■ Required action
All the lines below need to be output exactly, apart from any images.

───── Source records

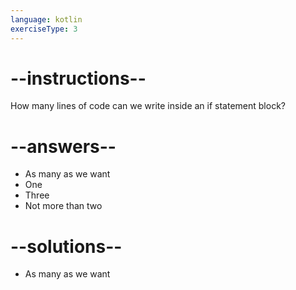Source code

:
 ```yaml
---
language: kotlin
exerciseType: 3
---
```


# --instructions--

How many lines of code can we write inside an if statement block?

# --answers--

- As many as we want
- One
- Three
- Not more than two

# --solutions--

- As many as we want

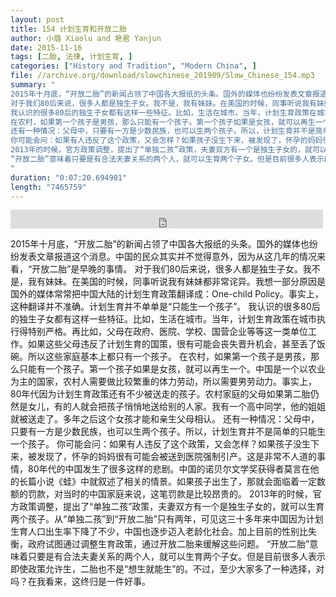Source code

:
 ```yaml
---
layout: post
title: 154 计划生育和开放二胎
author: 小璐 Xiaolu and 艳君 Yanjun
date: 2015-11-16
tags: [二胎, 法律, 计划生育, ]
categories: ["History and Tradition", "Modern China", ]
file: //archive.org/download/slowchinese_201909/Slow_Chinese_154.mp3
summary: "
2015年十月底，“开放二胎”的新闻占领了中国各大报纸的头条。国外的媒体也纷纷发表文章报道这个消息。中国的民众其实并不觉得意外，因为从这几年的情况来看，“开放二胎”是早晚的事情。
对于我们80后来说，很多人都是独生子女。我不是，我有妹妹。在美国的时候，同事听说我有妹妹都非常诧异。我想一部分原因是国外的媒体常常把中国大陆的计划生育政策翻译成：One-child Policy。事实上，这种翻译并不准确。计划生育并不单单是“只能生一个孩子”。
我认识的很多80后的独生子女都有这样一些特征。比如，生活在城市。当年，计划生育政策在城市执行得特别严格。再比如，父母在政府、医院、学校、国营企业等等这一类单位工作。如果这些父母违反了计划生育的国策，很有可能会丧失晋升机会，甚至丢了饭碗。所以这些家庭基本上都只有一个孩子。
在农村，如果第一个孩子是男孩，那么只能有一个孩子。第一个孩子如果是女孩，就可以再生一个。中国是一个以农业为主的国家，农村人需要做比较繁重的体力劳动，所以需要男劳动力。事实上，80年代因为计划生育政策还有不少被送走的孩子。农村家庭的父母如果第二胎仍然是女儿，有的人就会把孩子悄悄地送给别的人家。我有一个高中同学，他的姐姐就被送走了。多年之后这个女孩才能和亲生父母相认。
还有一种情况：父母中，只要有一方是少数民族，也可以生两个孩子。所以，计划生育并不是简单的只能生一个孩子。
你可能会问：如果有人违反了这个政策，又会怎样？如果孩子没生下来，被发现了，怀孕的妈妈很有可能会被送到医院强制引产。这是非常不人道的事情，80年代的中国发生了很多这样的悲剧。中国的诺贝尔文学奖获得者莫言在他的长篇小说《蛙》中就叙述了相关的情景。如果孩子出生了，那就会面临着一定数额的罚款，对当时的中国家庭来说，这笔罚款是比较昂贵的。
2013年的时候，官方政策调整，提出了“单独二孩”政策，夫妻双方有一个是独生子女的，就可以生育两个孩子。从“单独二孩”到“开放二胎”只有两年，可见这三十多年来中国因为计划生育人口出生率下降了不少，中国也逐步迈入老龄化社会。加上目前的性别比失衡，政府试图通过调整生育政策，通过开放二胎来缓解这些问题。
“开放二胎”意味着只要是有合法夫妻关系的两个人，就可以生育两个子女。但是目前很多人表示即使政策允许生，二胎也不是“想生就能生”的。不过，至少大家多了一种选择，对吗？在我看来，这终归是一件好事。
"
duration: "0:07:20.694901"
length: "7465759"
---
```


<iframe src="https://archive.org/embed/slowchinese_201909/Slow_Chinese_154.mp3" width="500" height="30" frameborder="0" webkitallowfullscreen="true" mozallowfullscreen="true" allowfullscreen></iframe>

2015年十月底，“开放二胎”的新闻占领了中国各大报纸的头条。国外的媒体也纷纷发表文章报道这个消息。中国的民众其实并不觉得意外，因为从这几年的情况来看，“开放二胎”是早晚的事情。
对于我们80后来说，很多人都是独生子女。我不是，我有妹妹。在美国的时候，同事听说我有妹妹都非常诧异。我想一部分原因是国外的媒体常常把中国大陆的计划生育政策翻译成：One-child Policy。事实上，这种翻译并不准确。计划生育并不单单是“只能生一个孩子”。
我认识的很多80后的独生子女都有这样一些特征。比如，生活在城市。当年，计划生育政策在城市执行得特别严格。再比如，父母在政府、医院、学校、国营企业等等这一类单位工作。如果这些父母违反了计划生育的国策，很有可能会丧失晋升机会，甚至丢了饭碗。所以这些家庭基本上都只有一个孩子。
在农村，如果第一个孩子是男孩，那么只能有一个孩子。第一个孩子如果是女孩，就可以再生一个。中国是一个以农业为主的国家，农村人需要做比较繁重的体力劳动，所以需要男劳动力。事实上，80年代因为计划生育政策还有不少被送走的孩子。农村家庭的父母如果第二胎仍然是女儿，有的人就会把孩子悄悄地送给别的人家。我有一个高中同学，他的姐姐就被送走了。多年之后这个女孩才能和亲生父母相认。
还有一种情况：父母中，只要有一方是少数民族，也可以生两个孩子。所以，计划生育并不是简单的只能生一个孩子。
你可能会问：如果有人违反了这个政策，又会怎样？如果孩子没生下来，被发现了，怀孕的妈妈很有可能会被送到医院强制引产。这是非常不人道的事情，80年代的中国发生了很多这样的悲剧。中国的诺贝尔文学奖获得者莫言在他的长篇小说《蛙》中就叙述了相关的情景。如果孩子出生了，那就会面临着一定数额的罚款，对当时的中国家庭来说，这笔罚款是比较昂贵的。
2013年的时候，官方政策调整，提出了“单独二孩”政策，夫妻双方有一个是独生子女的，就可以生育两个孩子。从“单独二孩”到“开放二胎”只有两年，可见这三十多年来中国因为计划生育人口出生率下降了不少，中国也逐步迈入老龄化社会。加上目前的性别比失衡，政府试图通过调整生育政策，通过开放二胎来缓解这些问题。
“开放二胎”意味着只要是有合法夫妻关系的两个人，就可以生育两个子女。但是目前很多人表示即使政策允许生，二胎也不是“想生就能生”的。不过，至少大家多了一种选择，对吗？在我看来，这终归是一件好事。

──────────

■ Expected answer
Source code

:
 ```yaml
---
language: kotlin
exerciseType: 3
---
```


# --instructions--

How many lines of code can we write inside an if statement block?

# --answers--

- As many as we want
- One
- Three
- Not more than two

# --solutions--

- As many as we want

Source code

:
 ```yaml
---
layout: post
title: 154 计划生育和开放二胎
author: 小璐 Xiaolu and 艳君 Yanjun
date: 2015-11-16
tags: [二胎, 法律, 计划生育, ]
categories: ["History and Tradition", "Modern China", ]
file: //archive.org/download/slowchinese_201909/Slow_Chinese_154.mp3
summary: "
2015年十月底，“开放二胎”的新闻占领了中国各大报纸的头条。国外的媒体也纷纷发表文章报道这个消息。中国的民众其实并不觉得意外，因为从这几年的情况来看，“开放二胎”是早晚的事情。
对于我们80后来说，很多人都是独生子女。我不是，我有妹妹。在美国的时候，同事听说我有妹妹都非常诧异。我想一部分原因是国外的媒体常常把中国大陆的计划生育政策翻译成：One-child Policy。事实上，这种翻译并不准确。计划生育并不单单是“只能生一个孩子”。
我认识的很多80后的独生子女都有这样一些特征。比如，生活在城市。当年，计划生育政策在城市执行得特别严格。再比如，父母在政府、医院、学校、国营企业等等这一类单位工作。如果这些父母违反了计划生育的国策，很有可能会丧失晋升机会，甚至丢了饭碗。所以这些家庭基本上都只有一个孩子。
在农村，如果第一个孩子是男孩，那么只能有一个孩子。第一个孩子如果是女孩，就可以再生一个。中国是一个以农业为主的国家，农村人需要做比较繁重的体力劳动，所以需要男劳动力。事实上，80年代因为计划生育政策还有不少被送走的孩子。农村家庭的父母如果第二胎仍然是女儿，有的人就会把孩子悄悄地送给别的人家。我有一个高中同学，他的姐姐就被送走了。多年之后这个女孩才能和亲生父母相认。
还有一种情况：父母中，只要有一方是少数民族，也可以生两个孩子。所以，计划生育并不是简单的只能生一个孩子。
你可能会问：如果有人违反了这个政策，又会怎样？如果孩子没生下来，被发现了，怀孕的妈妈很有可能会被送到医院强制引产。这是非常不人道的事情，80年代的中国发生了很多这样的悲剧。中国的诺贝尔文学奖获得者莫言在他的长篇小说《蛙》中就叙述了相关的情景。如果孩子出生了，那就会面临着一定数额的罚款，对当时的中国家庭来说，这笔罚款是比较昂贵的。
2013年的时候，官方政策调整，提出了“单独二孩”政策，夫妻双方有一个是独生子女的，就可以生育两个孩子。从“单独二孩”到“开放二胎”只有两年，可见这三十多年来中国因为计划生育人口出生率下降了不少，中国也逐步迈入老龄化社会。加上目前的性别比失衡，政府试图通过调整生育政策，通过开放二胎来缓解这些问题。
“开放二胎”意味着只要是有合法夫妻关系的两个人，就可以生育两个子女。但是目前很多人表示即使政策允许生，二胎也不是“想生就能生”的。不过，至少大家多了一种选择，对吗？在我看来，这终归是一件好事。
"
duration: "0:07:20.694901"
length: "7465759"
---
```


<iframe src="https://archive.org/embed/slowchinese_201909/Slow_Chinese_154.mp3" width="500" height="30" frameborder="0" webkitallowfullscreen="true" mozallowfullscreen="true" allowfullscreen></iframe>

2015年十月底，“开放二胎”的新闻占领了中国各大报纸的头条。国外的媒体也纷纷发表文章报道这个消息。中国的民众其实并不觉得意外，因为从这几年的情况来看，“开放二胎”是早晚的事情。
对于我们80后来说，很多人都是独生子女。我不是，我有妹妹。在美国的时候，同事听说我有妹妹都非常诧异。我想一部分原因是国外的媒体常常把中国大陆的计划生育政策翻译成：One-child Policy。事实上，这种翻译并不准确。计划生育并不单单是“只能生一个孩子”。
我认识的很多80后的独生子女都有这样一些特征。比如，生活在城市。当年，计划生育政策在城市执行得特别严格。再比如，父母在政府、医院、学校、国营企业等等这一类单位工作。如果这些父母违反了计划生育的国策，很有可能会丧失晋升机会，甚至丢了饭碗。所以这些家庭基本上都只有一个孩子。
在农村，如果第一个孩子是男孩，那么只能有一个孩子。第一个孩子如果是女孩，就可以再生一个。中国是一个以农业为主的国家，农村人需要做比较繁重的体力劳动，所以需要男劳动力。事实上，80年代因为计划生育政策还有不少被送走的孩子。农村家庭的父母如果第二胎仍然是女儿，有的人就会把孩子悄悄地送给别的人家。我有一个高中同学，他的姐姐就被送走了。多年之后这个女孩才能和亲生父母相认。
还有一种情况：父母中，只要有一方是少数民族，也可以生两个孩子。所以，计划生育并不是简单的只能生一个孩子。
你可能会问：如果有人违反了这个政策，又会怎样？如果孩子没生下来，被发现了，怀孕的妈妈很有可能会被送到医院强制引产。这是非常不人道的事情，80年代的中国发生了很多这样的悲剧。中国的诺贝尔文学奖获得者莫言在他的长篇小说《蛙》中就叙述了相关的情景。如果孩子出生了，那就会面临着一定数额的罚款，对当时的中国家庭来说，这笔罚款是比较昂贵的。
2013年的时候，官方政策调整，提出了“单独二孩”政策，夫妻双方有一个是独生子女的，就可以生育两个孩子。从“单独二孩”到“开放二胎”只有两年，可见这三十多年来中国因为计划生育人口出生率下降了不少，中国也逐步迈入老龄化社会。加上目前的性别比失衡，政府试图通过调整生育政策，通过开放二胎来缓解这些问题。
“开放二胎”意味着只要是有合法夫妻关系的两个人，就可以生育两个子女。但是目前很多人表示即使政策允许生，二胎也不是“想生就能生”的。不过，至少大家多了一种选择，对吗？在我看来，这终归是一件好事。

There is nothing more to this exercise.